### WORK ITEM:
From the first line to the last, transcribe the data exactly and skip the pictures.

### THE DATA:
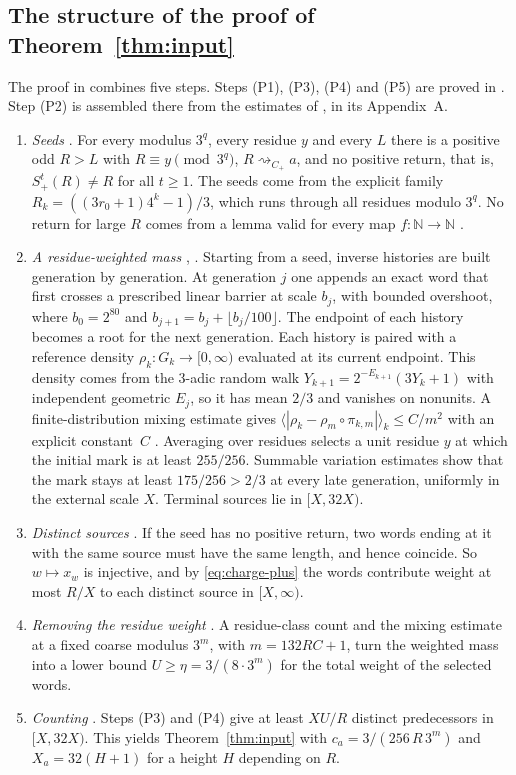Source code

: \documentclass[11pt]{amsart}
\theoremstyle{definition}
\theoremstyle{remark}
\newcommand{\N}{\mathbb{N}}
\newcommand{\Cp}{C_{+}}
\newcommand{\Sp}{S_{+}}
\newcommand{\reach}[1]{\mathrel{\rightsquigarrow_{#1}}}
\begin{document}
\subsection{The structure of the proof of Theorem~\ref{thm:input}}\label{subsec:anatomy}
The proof in \cite{MazurM2} combines five steps. Steps (P1), (P3), (P4) and (P5) are proved in
\cite{MazurM2}. Step (P2) is assembled there from the estimates of \cite{MazurM1}, in its Appendix~A.
\begin{enumerate}[leftmargin=*,label=(P\arabic*)]
\item \emph{Seeds} \cite[\S2]{MazurM2}. For every modulus $3^q$, every residue $y$ and every $L$
  there is a positive odd $R>L$ with $R\equiv y\pmod{3^q}$, $R\reach{\Cp}a$, and no positive
  return, that is, $\Sp^{t}(R)\ne R$ for all $t\ge1$. The seeds come from the explicit family
  $R_k=((3r_0+1)4^k-1)/3$, which runs through all residues modulo $3^q$. No return for large $R$
  comes from a lemma valid for every map $f\colon\N\to\N$ \cite[Lemma~2.1]{MazurM2}.
\item \emph{A residue-weighted mass} \cite[Proposition~3.1 and Appendix~A]{MazurM2},
  \cite[\S\S2--6, 8]{MazurM1}. Starting from a seed, inverse histories are built generation by
  generation. At generation $j$ one appends an exact word that first crosses a prescribed linear
  barrier at scale $b_j$, with bounded overshoot, where $b_0=2^{80}$ and $b_{j+1}=b_j+\lfloor
  b_j/100\rfloor$. The endpoint of each history becomes a root for the next generation. Each
  history is paired with a reference density $\rho_k\colon G_k\to[0,\infty)$ evaluated at its
  current endpoint. This density comes from the $3$-adic random walk
  $Y_{k+1}=2^{-E_{k+1}}(3Y_k+1)$ with independent geometric $E_j$, so it has mean $2/3$ and
  vanishes on nonunits. A finite-distribution mixing estimate gives
  $\langle|\rho_k-\rho_m\circ\pi_{k,m}|\rangle_k\le C/m^2$
  with an explicit constant~$C$ \cite[Lemma~8.1]{MazurM1}. Averaging over residues selects a unit
  residue $y$ at which the initial mark is at least $255/256$. Summable variation estimates show
  that the mark stays at least $175/256>2/3$ at every late generation, uniformly in the external
  scale $X$.
  Terminal sources lie in $[X,32X)$.
\item \emph{Distinct sources} \cite[Lemma~4.1]{MazurM2}. If the seed has no positive return, two
  words ending at it with the same source must have the same length, and hence coincide. So
  $w\mapsto x_w$ is injective, and by \eqref{eq:charge-plus} the words contribute weight at most
  $R/X$ to each distinct source in $[X,\infty)$.
\item \emph{Removing the residue weight} \cite[\S4.2]{MazurM2}. A residue-class count and the
  mixing estimate at a fixed coarse modulus $3^m$, with $m=132RC+1$, turn the weighted mass into a
  lower bound $U\ge\eta=3/(8\cdot3^m)$ for the total weight of the selected words.
\item \emph{Counting} \cite[\S4.3]{MazurM2}. Steps (P3) and (P4) give at least $XU/R$ distinct
  predecessors in $[X,32X)$. This yields Theorem~\ref{thm:input} with
  $c_a=3/(256\,R\,3^m)$ and $X_a=32(H+1)$ for a height $H$ depending on $R$.
\end{enumerate}
\end{document}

### PROBLEM SOLUTION:
Source code

: \documentclass[11pt]{amsart}
\theoremstyle{definition}
\theoremstyle{remark}
\newcommand{\N}{\mathbb{N}}
\newcommand{\Cp}{C_{+}}
\newcommand{\Sp}{S_{+}}
\newcommand{\reach}[1]{\mathrel{\rightsquigarrow_{#1}}}
\begin{document}
\subsection{The structure of the proof of Theorem~\ref{thm:input}}\label{subsec:anatomy}
The proof in \cite{MazurM2} combines five steps. Steps (P1), (P3), (P4) and (P5) are proved in
\cite{MazurM2}. Step (P2) is assembled there from the estimates of \cite{MazurM1}, in its Appendix~A.
\begin{enumerate}[leftmargin=*,label=(P\arabic*)]
\item \emph{Seeds} \cite[\S2]{MazurM2}. For every modulus $3^q$, every residue $y$ and every $L$
  there is a positive odd $R>L$ with $R\equiv y\pmod{3^q}$, $R\reach{\Cp}a$, and no positive
  return, that is, $\Sp^{t}(R)\ne R$ for all $t\ge1$. The seeds come from the explicit family
  $R_k=((3r_0+1)4^k-1)/3$, which runs through all residues modulo $3^q$. No return for large $R$
  comes from a lemma valid for every map $f\colon\N\to\N$ \cite[Lemma~2.1]{MazurM2}.
\item \emph{A residue-weighted mass} \cite[Proposition~3.1 and Appendix~A]{MazurM2},
  \cite[\S\S2--6, 8]{MazurM1}. Starting from a seed, inverse histories are built generation by
  generation. At generation $j$ one appends an exact word that first crosses a prescribed linear
  barrier at scale $b_j$, with bounded overshoot, where $b_0=2^{80}$ and $b_{j+1}=b_j+\lfloor
  b_j/100\rfloor$. The endpoint of each history becomes a root for the next generation. Each
  history is paired with a reference density $\rho_k\colon G_k\to[0,\infty)$ evaluated at its
  current endpoint. This density comes from the $3$-adic random walk
  $Y_{k+1}=2^{-E_{k+1}}(3Y_k+1)$ with independent geometric $E_j$, so it has mean $2/3$ and
  vanishes on nonunits. A finite-distribution mixing estimate gives
  $\langle|\rho_k-\rho_m\circ\pi_{k,m}|\rangle_k\le C/m^2$
  with an explicit constant~$C$ \cite[Lemma~8.1]{MazurM1}. Averaging over residues selects a unit
  residue $y$ at which the initial mark is at least $255/256$. Summable variation estimates show
  that the mark stays at least $175/256>2/3$ at every late generation, uniformly in the external
  scale $X$.
  Terminal sources lie in $[X,32X)$.
\item \emph{Distinct sources} \cite[Lemma~4.1]{MazurM2}. If the seed has no positive return, two
  words ending at it with the same source must have the same length, and hence coincide. So
  $w\mapsto x_w$ is injective, and by \eqref{eq:charge-plus} the words contribute weight at most
  $R/X$ to each distinct source in $[X,\infty)$.
\item \emph{Removing the residue weight} \cite[\S4.2]{MazurM2}. A residue-class count and the
  mixing estimate at a fixed coarse modulus $3^m$, with $m=132RC+1$, turn the weighted mass into a
  lower bound $U\ge\eta=3/(8\cdot3^m)$ for the total weight of the selected words.
\item \emph{Counting} \cite[\S4.3]{MazurM2}. Steps (P3) and (P4) give at least $XU/R$ distinct
  predecessors in $[X,32X)$. This yields Theorem~\ref{thm:input} with
  $c_a=3/(256\,R\,3^m)$ and $X_a=32(H+1)$ for a height $H$ depending on $R$.
\end{enumerate}
\end{document}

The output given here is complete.